### Task material

- Opening Delimiter -

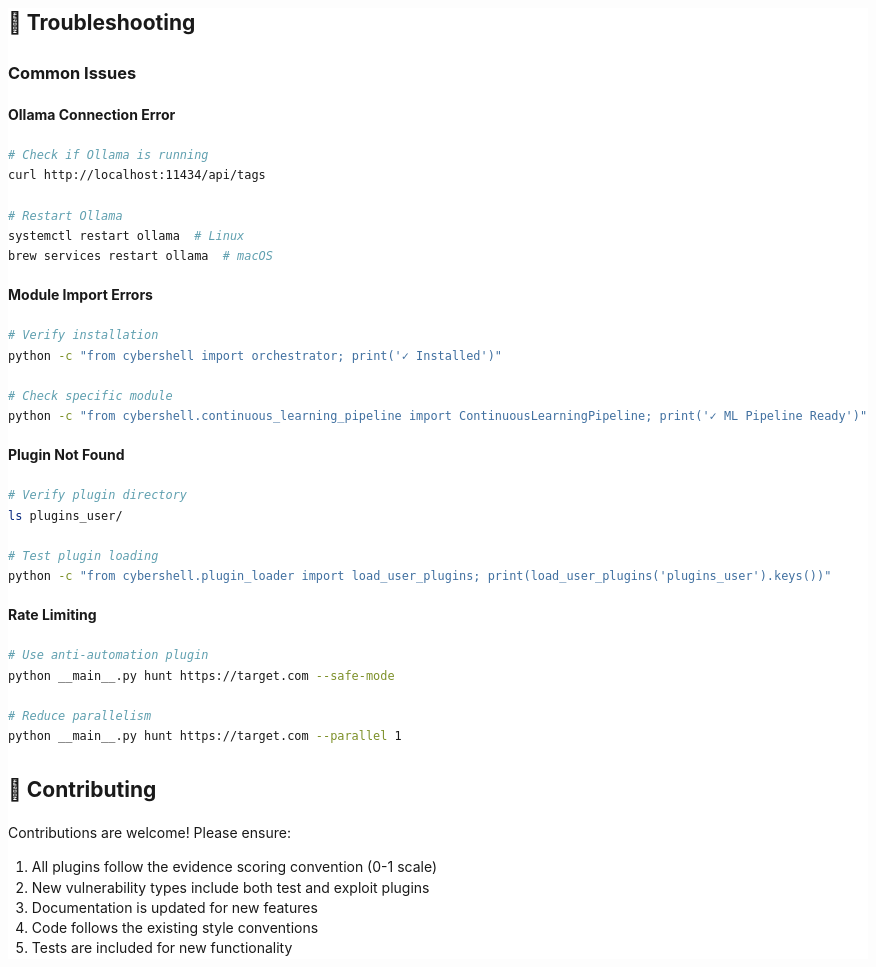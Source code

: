## 🐛 Troubleshooting

### Common Issues

#### Ollama Connection Error
```bash
# Check if Ollama is running
curl http://localhost:11434/api/tags

# Restart Ollama
systemctl restart ollama  # Linux
brew services restart ollama  # macOS
```

#### Module Import Errors
```bash
# Verify installation
python -c "from cybershell import orchestrator; print('✓ Installed')"

# Check specific module
python -c "from cybershell.continuous_learning_pipeline import ContinuousLearningPipeline; print('✓ ML Pipeline Ready')"
```

#### Plugin Not Found
```bash
# Verify plugin directory
ls plugins_user/

# Test plugin loading
python -c "from cybershell.plugin_loader import load_user_plugins; print(load_user_plugins('plugins_user').keys())"
```

#### Rate Limiting
```bash
# Use anti-automation plugin
python __main__.py hunt https://target.com --safe-mode

# Reduce parallelism
python __main__.py hunt https://target.com --parallel 1
```

## 🤝 Contributing

Contributions are welcome! Please ensure:

1. All plugins follow the evidence scoring convention (0-1 scale)
2. New vulnerability types include both test and exploit plugins
3. Documentation is updated for new features
4. Code follows the existing style conventions
5. Tests are included for new functionality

- Closing Delimiter -

### What you have to do
Reproduce only those lines of the entries above that run from the line with "Contributions are welcome!" to the final line.

### Solution for this exercise
Contributions are welcome! Please ensure:

1. All plugins follow the evidence scoring convention (0-1 scale)
2. New vulnerability types include both test and exploit plugins
3. Documentation is updated for new features
4. Code follows the existing style conventions
5. Tests are included for new functionality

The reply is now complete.